International

Quelle relation post-Brexit entre l’UE et Londres?

Par L'Economiste | Edition N°:5398 Le 26/11/2018 | Partager
La question a été abordée lors du sommet du 25 novembre
Les dirigeants des 27 approuvent l’accord de divorce

Les dirigeants des pays européens ont approuvé, dimanche 25 novembre, à Bruxelles, le retrait britannique de l’UE. Auparavant, le président du gouvernement espagnol, Pedro Sanchez, a annoncé que l’Espagne avait obtenu un accord sur Gibraltar et voterait en faveur du Brexit.

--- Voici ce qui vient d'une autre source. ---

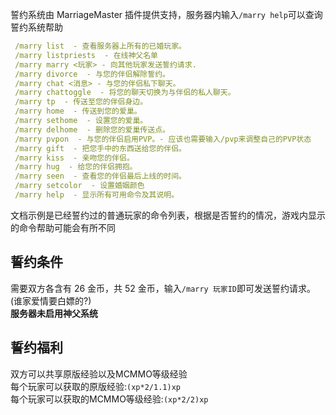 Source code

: 誓约系统由 MarriageMaster 插件提供支持，服务器内输入`/marry help`可以查询誓约系统帮助
```yaml
 /marry list  - 查看服务器上所有的已婚玩家。
 /marry listpriests  - 在线神父名单
 /marry marry <玩家> - 向其他玩家发送誓约请求.
 /marry divorce  - 与您的伴侣解除誓约。
 /marry chat <消息> - 与您的伴侣私下聊天。
 /marry chattoggle  - 将您的聊天切换为与伴侣的私人聊天。
 /marry tp  - 传送至您的伴侣身边。
 /marry home  - 传送到您的爱巢。
 /marry sethome  - 设置您的爱巢。
 /marry delhome  - 删除您的爱巢传送点。
 /marry pvpon  - 与您的伴侣启用PVP。- 应该也需要输入/pvp来调整自己的PVP状态
 /marry gift  - 把您手中的东西送给您的伴侣。
 /marry kiss  - 亲吻您的伴侣。
 /marry hug  - 给您的伴侣拥抱。
 /marry seen  - 查看您的伴侣最后上线的时间。
 /marry setcolor  - 设置婚姻颜色
 /marry help  - 显示所有可用命令及其说明。
```
文档示例是已经誓约过的普通玩家的命令列表，根据是否誓约的情况，游戏内显示的命令帮助可能会有所不同
## 誓约条件
需要双方各含有 26 金币，共 52 金币，输入`/marry 玩家ID`即可发送誓约请求。(谁家爱情要白嫖的?)    
**服务器未启用神父系统**
## 誓约福利
双方可以共享原版经验以及MCMMO等级经验  
每个玩家可以获取的原版经验:`(xp*2/1.1)xp`  
每个玩家可以获取的MCMMO等级经验:`(xp*2/2)xp`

Ce «traité de retrait» devra toutefois encore passer l’épreuve de la ratification du Parlement européen et surtout celle du Parlement britannique avant d’entrer en vigueur le 29 mars 2019. Voici les principaux points du projet de déclaration politique visant à définir le cadre de la future relation entre l’UE et le Royaume-Uni:

■ Commerce: Le texte prévoit un partenariat économique comprenant une zone de libre-échange ainsi qu’une coopération sectorielle. Il devra garantir l’absence de droits de douane et de quotas dans tous les secteurs. Ce partenariat devra respecter l’intégrité du marché unique et de l’union douanière de l’UE ainsi que le marché intérieur britannique. Il devra aussi reconnaître le développement par le Royaume-Uni d’une politique commerciale indépendante.

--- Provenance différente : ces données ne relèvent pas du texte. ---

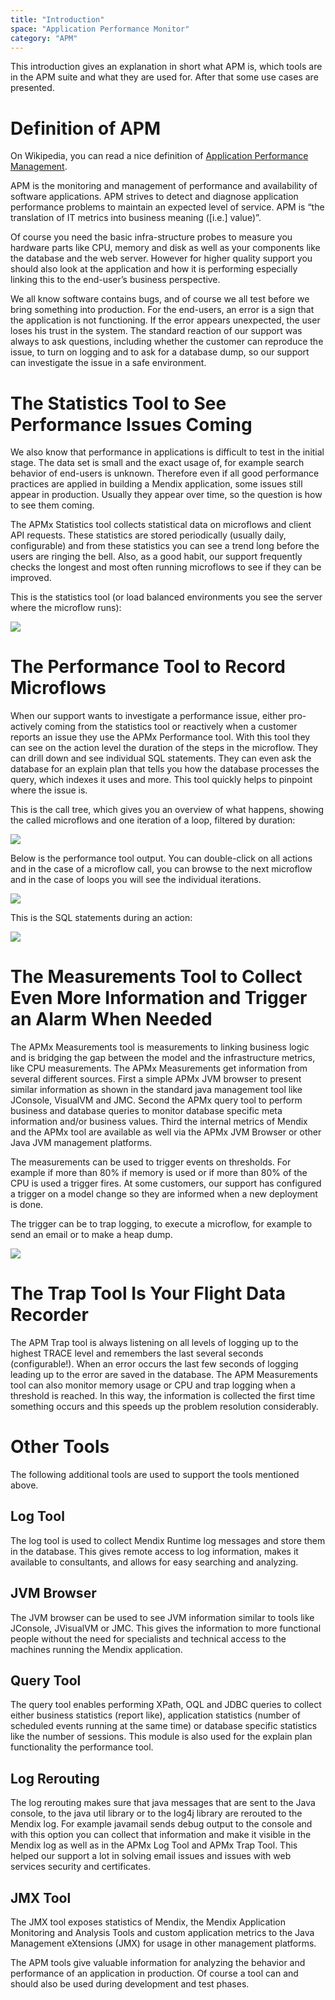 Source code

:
```yaml
---
title: "Introduction"
space: "Application Performance Monitor"
category: "APM"
---
```

This introduction gives an explanation in short what APM is, which tools are in the APM suite and what they
 are used for. After that some use cases are presented.

# Definition of APM

On Wikipedia, you can read a nice definition of [Application Performance Management](http://en.wikipedia.org/wiki/Application_performance_management).

APM is the monitoring and management of performance and availability of software applications. 
APM strives to detect and diagnose application performance problems to maintain an expected level of service. 
APM is “the translation of IT metrics into business meaning ([i.e.] value)”.

Of course you need the basic infra-structure probes to measure you hardware parts like CPU, memory and 
disk as well as your components like the database and the web server. However for higher quality support you should also look at the application and how it is performing especially linking this to the end-user’s business perspective.

We all know software contains bugs, and of course we all test before we bring something into production. 
For the end-users, an error is a sign that the application is not functioning. If the error appears 
unexpected, the user loses his trust in the system. The standard reaction of our support was always to 
ask questions, including whether the customer can reproduce the issue, to turn on logging and to ask for
 a database dump, so our support can investigate the issue in a safe environment.

# The Statistics Tool to See Performance Issues Coming

We also know that performance in applications is difficult to test in the initial stage. The data set is 
small and the exact usage of, for example search behavior of end-users is unknown. Therefore even if all
good performance practices are applied in building a Mendix application, some issues still appear in 
production. Usually they appear over time, so the question is how to see them coming.

The APMx Statistics tool collects statistical data on microflows and client API requests. These statistics
 are stored periodically (usually daily, configurable) and from these statistics you can see a trend long 
 before the users are ringing the bell. Also, as a good habit, our support frequently checks the longest 
 and most often running microflows to see if they can be improved.

This is the statistics tool (or load balanced environments you see the server where the microflow 
runs):

![](attachments/Introduction/Statistics_Tool.png)

# The Performance Tool to Record Microflows

When our support wants to investigate a performance issue, either pro-actively coming from the statistics
 tool or reactively when a customer reports an issue they use the APMx Performance tool. With this tool 
 they can see on the action level the duration of the steps in the microflow. They can drill down and see
  individual SQL statements. They can even ask the database for an explain plan that tells you how the 
  database processes the query, which indexes it uses and more. This tool quickly helps to pinpoint where
   the issue is.

This is the call tree, which gives you an overview of what happens, showing the called microflows and one iteration 
of a loop, filtered by duration:

![](attachments/Introduction/Performance_Tool_Tree_View.png)

Below is the performance tool output. You can double-click on all actions and in the case of a microflow call, you can browse to the next microflow and in the case of loops you will see the individual iterations.

![](attachments/Introduction/Performance_Tool_Browse_Microflow.png)

This is the SQL statements during an action:

![](attachments/Introduction/Performance_Tool_Browse_Actions.png)


# The Measurements Tool to Collect Even More Information and Trigger an Alarm When Needed

The APMx Measurements tool is measurements to linking business logic and is bridging the gap between the
 model and the infrastructure metrics, like CPU measurements. The APMx Measurements get information from
  several different sources. First a simple APMx JVM browser to present similar information as shown in
   the standard java management tool like JConsole, VisualVM and JMC. Second the APMx query tool to perform
    business and database queries to monitor database specific meta information and/or business values.
     Third the internal metrics of Mendix and the APMx tool are available as well via the APMx JVM Browser
      or other Java JVM management platforms.

The measurements can be used to trigger events on thresholds. For example if more than 80% if memory is used
 or if more than 80% of the CPU is used a trigger fires. At some customers, our support has configured a 
 trigger on a model change so they are informed when a new deployment is done.

The trigger can be to trap logging, to execute a microflow, for example to send an email or to make a 
heap dump.

![](attachments/Introduction/Measurements_Tool.png)

# The Trap Tool Is Your Flight Data Recorder

The APM Trap tool is always listening on all levels of logging up to the highest TRACE level and remembers 
the last several seconds (configurable!). When an error occurs the last few seconds of logging leading up
 to the error are saved in the database. The APM Measurements tool can also monitor memory usage or CPU and 
 trap logging when a threshold is reached. In this way, the information is collected the first time 
 something occurs and this speeds up the problem resolution considerably.

# Other Tools

The following additional tools are used to support the tools mentioned above.

## Log Tool

The log tool is used to collect Mendix Runtime log messages and store them in the database. 
This gives remote access to log information, makes it available to consultants, and allows for easy 
searching and analyzing.

## JVM Browser

The JVM browser can be used to see JVM information similar to tools like JConsole, JVisualVM or JMC.
 This gives the information to more functional people without the need for specialists and technical access
  to the machines running the Mendix application.
  
## Query Tool

The query tool enables performing XPath, OQL and JDBC queries to collect either business statistics
 (report like), application statistics (number of scheduled events running at the same time) or database 
 specific statistics like the number of sessions. This module is also used for the explain plan functionality 
  the performance tool.
  
## Log Rerouting

The log rerouting makes sure that java messages that are sent to the Java console, to the 
java util library or to the log4j library are rerouted to the Mendix log. For example javamail sends 
debug output to the console and with this option you can collect that information and make it visible 
in the Mendix log as well as in the APMx Log Tool and APMx Trap Tool. This helped our support a lot
 in solving email issues and issues with web services security and certificates.

## JMX Tool

The JMX tool exposes statistics of Mendix, the Mendix Application Monitoring and Analysis Tools
 and custom application metrics to the Java Management eXtensions (JMX) for usage in other 
 management platforms.
 
<div class="alert alert-info">

The APM tools give valuable information for analyzing the behavior and performance of an application 
in production. Of course a tool can and should also be used during development and test phases.

</div>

■ Réglementation: Tout en préservant leur autonomie réglementaire, l’UE et le Royaume-Uni mettront en place des dispositions pour éviter les obstacles inutiles au commerce des marchandises. Dans ce contexte, le Royaume-Uni envisagera de s’aligner sur les règles de l’Union dans les domaines pertinents.

■ Services financiers: Les liens entre la City londonienne et l’UE ne seront pas aussi poussés après le Brexit qu’aujourd’hui, les deux parties souhaitant préserver leur autonomie réglementaire et décisionnelle. Un travail sur la délivrance d’équivalences pour les institutions financières britanniques débutera dès que possible.

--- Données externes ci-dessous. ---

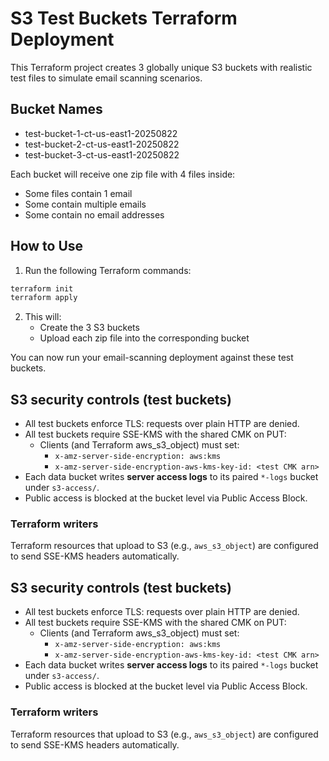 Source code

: # S3 Test Buckets Terraform Deployment

This Terraform project creates 3 globally unique S3 buckets with realistic test files to simulate email scanning scenarios.

## Bucket Names

- test-bucket-1-ct-us-east1-20250822
- test-bucket-2-ct-us-east1-20250822
- test-bucket-3-ct-us-east1-20250822

Each bucket will receive one zip file with 4 files inside:
- Some files contain 1 email
- Some contain multiple emails
- Some contain no email addresses

## How to Use

1. Run the following Terraform commands:

```bash
terraform init
terraform apply
```

2. This will:
   - Create the 3 S3 buckets
   - Upload each zip file into the corresponding bucket

You can now run your email-scanning deployment against these test buckets.

## S3 security controls (test buckets)

- All test buckets enforce TLS: requests over plain HTTP are denied.
- All test buckets require SSE-KMS with the shared CMK on PUT:
  - Clients (and Terraform aws_s3_object) must set:
    - `x-amz-server-side-encryption: aws:kms`
    - `x-amz-server-side-encryption-aws-kms-key-id: <test CMK arn>`
- Each data bucket writes **server access logs** to its paired `*-logs` bucket under `s3-access/`.
- Public access is blocked at the bucket level via Public Access Block.

### Terraform writers
Terraform resources that upload to S3 (e.g., `aws_s3_object`) are configured to send SSE-KMS headers automatically.

## S3 security controls (test buckets)

- All test buckets enforce TLS: requests over plain HTTP are denied.
- All test buckets require SSE-KMS with the shared CMK on PUT:
  - Clients (and Terraform aws_s3_object) must set:
    - `x-amz-server-side-encryption: aws:kms`
    - `x-amz-server-side-encryption-aws-kms-key-id: <test CMK arn>`
- Each data bucket writes **server access logs** to its paired `*-logs` bucket under `s3-access/`.
- Public access is blocked at the bucket level via Public Access Block.

### Terraform writers
Terraform resources that upload to S3 (e.g., `aws_s3_object`) are configured to send SSE-KMS headers automatically.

■ Circulation des personnes:  La future relation devra respecter le résultat du référendum de 2016 sur la fin de la libre circulation des personnes entre l’Union et le Royaume-Uni. Ces derniers devront prévoir (...) l’exemption de visa pour les voyages de courte durée et étudier la possibilité de faciliter le franchissement de leurs frontières respectives pour les voyages légitimes. De plus, les conditions d’entrée et de séjour à des fins de recherche, d’études, de formation et d’échanges de jeunes seront examinées au cours des négociations.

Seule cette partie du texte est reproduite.